On Wednesday, February 8, 2023, Google posted a thirty-second promo video for its new chatbot, Bard. In the video, someone asked Bard what new discoveries from the James Webb Space Telescope they could share with a nine-year-old. Bard answered with three bullets. The third one said James Webb had taken "the first images of a planet outside our solar system."

That's false. The first exoplanet was photographed in 2004 by the ESO's Very Large Telescope in Chile — almost twenty years before James Webb. An astronomer named Grant Tremblay caught it on Twitter that same afternoon.

The next day, Thursday, February 9, 2023, Alphabet stock fell 7.7 percent. A hundred billion dollars of market cap wiped out in one session. A factual slip in an ad demo. A hundred billion.

That scene is useful for understanding everything that came next. Google didn't react late to ChatGPT because it didn't get the technology — it had invented it. It reacted late because the pressure to react pushed it into shipping something that wasn't ready.

The irony of having invented the Transformer

In June 2017, eight Google Brain researchers published "Attention Is All You Need" (Vaswani et al., 2017). The paper proposed a neural network architecture built entirely on the attention mechanism — the Transformer architecture. It wasn't incremental. It was a full replacement for prior approaches (RNNs, LSTMs) on sequence tasks.

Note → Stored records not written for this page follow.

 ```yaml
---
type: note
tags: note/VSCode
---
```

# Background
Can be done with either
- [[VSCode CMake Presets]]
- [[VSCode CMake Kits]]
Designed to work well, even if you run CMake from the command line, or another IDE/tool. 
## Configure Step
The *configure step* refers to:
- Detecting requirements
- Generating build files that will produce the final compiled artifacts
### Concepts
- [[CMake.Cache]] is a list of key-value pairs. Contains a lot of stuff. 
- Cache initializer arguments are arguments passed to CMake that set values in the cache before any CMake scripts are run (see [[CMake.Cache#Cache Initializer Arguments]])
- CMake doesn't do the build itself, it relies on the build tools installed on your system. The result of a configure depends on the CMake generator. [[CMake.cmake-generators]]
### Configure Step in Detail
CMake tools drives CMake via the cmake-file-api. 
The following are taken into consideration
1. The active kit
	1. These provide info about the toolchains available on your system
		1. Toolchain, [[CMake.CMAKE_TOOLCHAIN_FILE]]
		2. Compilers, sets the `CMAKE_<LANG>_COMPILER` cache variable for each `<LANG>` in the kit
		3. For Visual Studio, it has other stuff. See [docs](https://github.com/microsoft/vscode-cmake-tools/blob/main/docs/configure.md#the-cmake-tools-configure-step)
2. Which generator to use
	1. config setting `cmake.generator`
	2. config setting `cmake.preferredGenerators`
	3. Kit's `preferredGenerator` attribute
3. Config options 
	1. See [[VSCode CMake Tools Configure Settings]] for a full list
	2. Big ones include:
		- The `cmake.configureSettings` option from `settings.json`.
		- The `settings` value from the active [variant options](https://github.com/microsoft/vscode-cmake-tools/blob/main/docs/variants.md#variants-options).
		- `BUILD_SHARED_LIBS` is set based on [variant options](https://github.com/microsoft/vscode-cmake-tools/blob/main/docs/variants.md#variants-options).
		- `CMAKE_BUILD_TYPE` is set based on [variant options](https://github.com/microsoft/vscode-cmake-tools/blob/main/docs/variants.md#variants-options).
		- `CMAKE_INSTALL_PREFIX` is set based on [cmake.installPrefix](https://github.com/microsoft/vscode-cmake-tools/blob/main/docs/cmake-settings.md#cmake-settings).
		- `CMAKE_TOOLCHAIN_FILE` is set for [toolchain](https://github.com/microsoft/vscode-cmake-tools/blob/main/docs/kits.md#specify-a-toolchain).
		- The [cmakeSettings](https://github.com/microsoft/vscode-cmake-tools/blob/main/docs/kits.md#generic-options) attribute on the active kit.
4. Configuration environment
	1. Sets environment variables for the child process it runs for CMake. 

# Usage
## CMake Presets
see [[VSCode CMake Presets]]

That architecture is the foundation running underneath GPT-4o, Claude Opus, Gemini 2.5 Pro, and every large language model on the market today. Google published it openly, with code and reference weights. It was a gift to the field.

What wasn't a gift was turning it into product. Google had BERT (2018) and LaMDA (2021) working internally. Sam Altman and his colleagues at OpenAI, meanwhile, packaged the same underlying ideas inside a chat box and opened it for free in November 2022. That difference — lab vs. product — explains almost everything.

The April 2023 reorg

Three months after the Bard mess, Sundar Pichai made a call Google had been avoiding since 2014. He merged Google Brain and DeepMind into a single entity, Google DeepMind, under single leadership: Demis Hassabis.

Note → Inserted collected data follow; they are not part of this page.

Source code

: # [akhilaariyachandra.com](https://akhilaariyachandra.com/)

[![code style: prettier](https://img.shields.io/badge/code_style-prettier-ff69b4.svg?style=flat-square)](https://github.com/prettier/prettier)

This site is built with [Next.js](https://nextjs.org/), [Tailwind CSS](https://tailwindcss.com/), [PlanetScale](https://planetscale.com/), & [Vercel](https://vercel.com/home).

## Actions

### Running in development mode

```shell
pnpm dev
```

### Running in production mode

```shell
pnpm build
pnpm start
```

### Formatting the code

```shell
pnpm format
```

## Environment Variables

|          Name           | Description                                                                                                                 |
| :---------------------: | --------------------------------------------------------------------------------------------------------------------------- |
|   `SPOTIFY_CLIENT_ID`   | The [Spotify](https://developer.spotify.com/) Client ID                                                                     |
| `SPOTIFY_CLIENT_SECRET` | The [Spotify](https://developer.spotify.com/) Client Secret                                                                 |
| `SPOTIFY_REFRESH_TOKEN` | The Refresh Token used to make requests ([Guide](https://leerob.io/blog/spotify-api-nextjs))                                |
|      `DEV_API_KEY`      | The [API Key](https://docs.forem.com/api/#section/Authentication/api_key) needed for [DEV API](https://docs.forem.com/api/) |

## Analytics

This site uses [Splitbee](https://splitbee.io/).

Until then, Google had run two AI research teams in parallel, with different cultures, different leadership, and some documented internal rivalry in the press. Brain was the Mountain View lineage, pragmatic and close to product. DeepMind was the London lineage, more academic and more ambitious on long horizons. The merger settled it: Hassabis runs the show, both teams execute.

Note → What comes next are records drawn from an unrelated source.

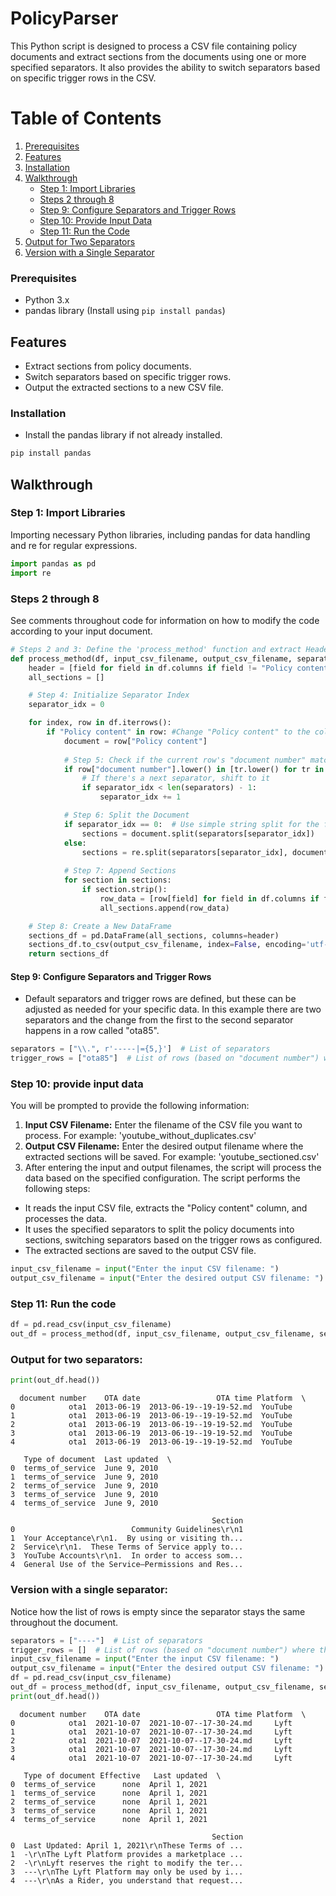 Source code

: # PolicyParser
This Python script is designed to process a CSV file containing policy documents and extract sections from the documents using one or more specified separators. It also provides the ability to switch separators based on specific trigger rows in the CSV.

# Table of Contents

1. [Prerequisites](#prerequisites)
2. [Features](#features) 
3. [Installation](#installation)
4. [Walkthrough](#walkthrough)
    - [Step 1: Import Libraries](#step-1-import-libraries)
    - [Steps 2 through 8](#steps-2-through-8)
    - [Step 9: Configure Separators and Trigger Rows](#step-9-configure-separators-and-trigger-rows)
    - [Step 10: Provide Input Data](#step-10-provide-input-data)
    - [Step 11: Run the Code](#step-11-run-the-code)
5. [Output for Two Separators](#output-for-two-separators)
6. [Version with a Single Separator](#version-with-a-single-separator)







### Prerequisites

- Python 3.x
- pandas library (Install using `pip install pandas`)

## Features

- Extract sections from policy documents.
- Switch separators based on specific trigger rows.
- Output the extracted sections to a new CSV file.



### Installation

- Install the pandas library if not already installed.


```python
pip install pandas
```

## Walkthrough
 ### Step 1: Import Libraries
 Importing necessary Python libraries, including pandas for data handling and re for regular expressions.


```python
import pandas as pd
import re
```

### Steps 2 through 8
See comments throughout code for information on how to modify the code according to your input document.


```python
# Steps 2 and 3: Define the 'process_method' function and extract Header Columns
def process_method(df, input_csv_filename, output_csv_filename, separators, trigger_rows):
    header = [field for field in df.columns if field != "Policy content"] + ["Section"]
    all_sections = []

    # Step 4: Initialize Separator Index
    separator_idx = 0

    for index, row in df.iterrows():
        if "Policy content" in row: #Change "Policy content" to the column that contains the relevant documents in your file.
            document = row["Policy content"]
            
            # Step 5: Check if the current row's "document number" matches any of the trigger rows. Change "document number" to the relevant column in your file.
            if row["document number"].lower() in [tr.lower() for tr in trigger_rows]:
                # If there's a next separator, shift to it
                if separator_idx < len(separators) - 1:
                    separator_idx += 1

            # Step 6: Split the Document
            if separator_idx == 0:  # Use simple string split for the first separator for backward compatibility
                sections = document.split(separators[separator_idx])
            else:
                sections = re.split(separators[separator_idx], document)
            
            # Step 7: Append Sections
            for section in sections:
                if section.strip():
                    row_data = [row[field] for field in df.columns if field != "Policy content"] + [section.strip()]
                    all_sections.append(row_data)

    # Step 8: Create a New DataFrame
    sections_df = pd.DataFrame(all_sections, columns=header)
    sections_df.to_csv(output_csv_filename, index=False, encoding='utf-8')
    return sections_df
```

#### Step 9: Configure Separators and Trigger Rows

- Default separators and trigger rows are defined, but these can be adjusted as needed for your specific data. In this example there are two separators and the change from the first to the second separator happens in a row called "ota85".


```python
separators = ["\\.", r'-----|={5,}']  # List of separators
trigger_rows = ["ota85"]  # List of rows (based on "document number") where the separator changes to the next one
```

### Step 10: provide input data
You will be prompted to provide the following information:
1. **Input CSV Filename:** Enter the filename of the CSV file you want to process. For example: 'youtube_without_duplicates.csv'
2. **Output CSV Filename:** Enter the desired output filename where the extracted sections will be saved. For example: 'youtube_sectioned.csv'
3. After entering the input and output filenames, the script will process the data based on the specified configuration.
The script performs the following steps:
- It reads the input CSV file, extracts the "Policy content" column, and processes the data.
- It uses the specified separators to split the policy documents into sections, switching separators based on the trigger rows as configured.
- The extracted sections are saved to the output CSV file.


```python
input_csv_filename = input("Enter the input CSV filename: ")
output_csv_filename = input("Enter the desired output CSV filename: ")

```

### Step 11: Run the code


```python
df = pd.read_csv(input_csv_filename)
out_df = process_method(df, input_csv_filename, output_csv_filename, separators, trigger_rows)
```

### Output for two separators:


```python
print(out_df.head())
```

      document number    OTA date                 OTA time Platform  \
    0            ota1  2013-06-19  2013-06-19--19-19-52.md  YouTube   
    1            ota1  2013-06-19  2013-06-19--19-19-52.md  YouTube   
    2            ota1  2013-06-19  2013-06-19--19-19-52.md  YouTube   
    3            ota1  2013-06-19  2013-06-19--19-19-52.md  YouTube   
    4            ota1  2013-06-19  2013-06-19--19-19-52.md  YouTube   
    
       Type of document  Last updated  \
    0  terms_of_service  June 9, 2010   
    1  terms_of_service  June 9, 2010   
    2  terms_of_service  June 9, 2010   
    3  terms_of_service  June 9, 2010   
    4  terms_of_service  June 9, 2010   
    
                                                 Section  
    0                          Community Guidelines\r\n1  
    1  Your Acceptance\r\n1.  By using or visiting th...  
    2  Service\r\n1.  These Terms of Service apply to...  
    3  YouTube Accounts\r\n1.  In order to access som...  
    4  General Use of the Service—Permissions and Res...  


### Version with a single separator:
Notice how the list of rows is empty since the separator stays the same throughout the document.


```python
separators = ["----"]  # List of separators
trigger_rows = []  # List of rows (based on "document number") where the separator changes to the next one
input_csv_filename = input("Enter the input CSV filename: ")
output_csv_filename = input("Enter the desired output CSV filename: ")
df = pd.read_csv(input_csv_filename)
out_df = process_method(df, input_csv_filename, output_csv_filename, separators, trigger_rows)
print(out_df.head())
```

      document number    OTA date                 OTA time Platform  \
    0            ota1  2021-10-07  2021-10-07--17-30-24.md     Lyft   
    1            ota1  2021-10-07  2021-10-07--17-30-24.md     Lyft   
    2            ota1  2021-10-07  2021-10-07--17-30-24.md     Lyft   
    3            ota1  2021-10-07  2021-10-07--17-30-24.md     Lyft   
    4            ota1  2021-10-07  2021-10-07--17-30-24.md     Lyft   
    
       Type of document Effective   Last updated  \
    0  terms_of_service      none  April 1, 2021   
    1  terms_of_service      none  April 1, 2021   
    2  terms_of_service      none  April 1, 2021   
    3  terms_of_service      none  April 1, 2021   
    4  terms_of_service      none  April 1, 2021   
    
                                                 Section  
    0  Last Updated: April 1, 2021\r\nThese Terms of ...  
    1  -\r\nThe Lyft Platform provides a marketplace ...  
    2  -\r\nLyft reserves the right to modify the ter...  
    3  ---\r\nThe Lyft Platform may only be used by i...  
    4  ---\r\nAs a Rider, you understand that request...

In December 2023 Google rebranded the whole product as Gemini and introduced Gemini 1.0 in three sizes — Ultra, Pro, Nano. The unveiling came with another minor scandal: a promo video edited to look more fluid than the model actually was, which Google had to clarify publicly. But this time the product underneath worked. The technical conversation stopped being "Google is losing" and started being "Google is back in the fight."

The product line as of April 2026

Gemini today is a family differentiated by use case.

Gemini 2.5 Pro is the flagship. Deep reasoning, native multimodality (text, image, audio, video), and — the sharpest technical differentiator — a 2-million-token context window. For perspective: that's roughly 1,500 pages of text, or the equivalent of "War and Peace" plus "Anna Karenina" combined, processed in a single prompt. No direct commercial competitor offers that range as of April 2026.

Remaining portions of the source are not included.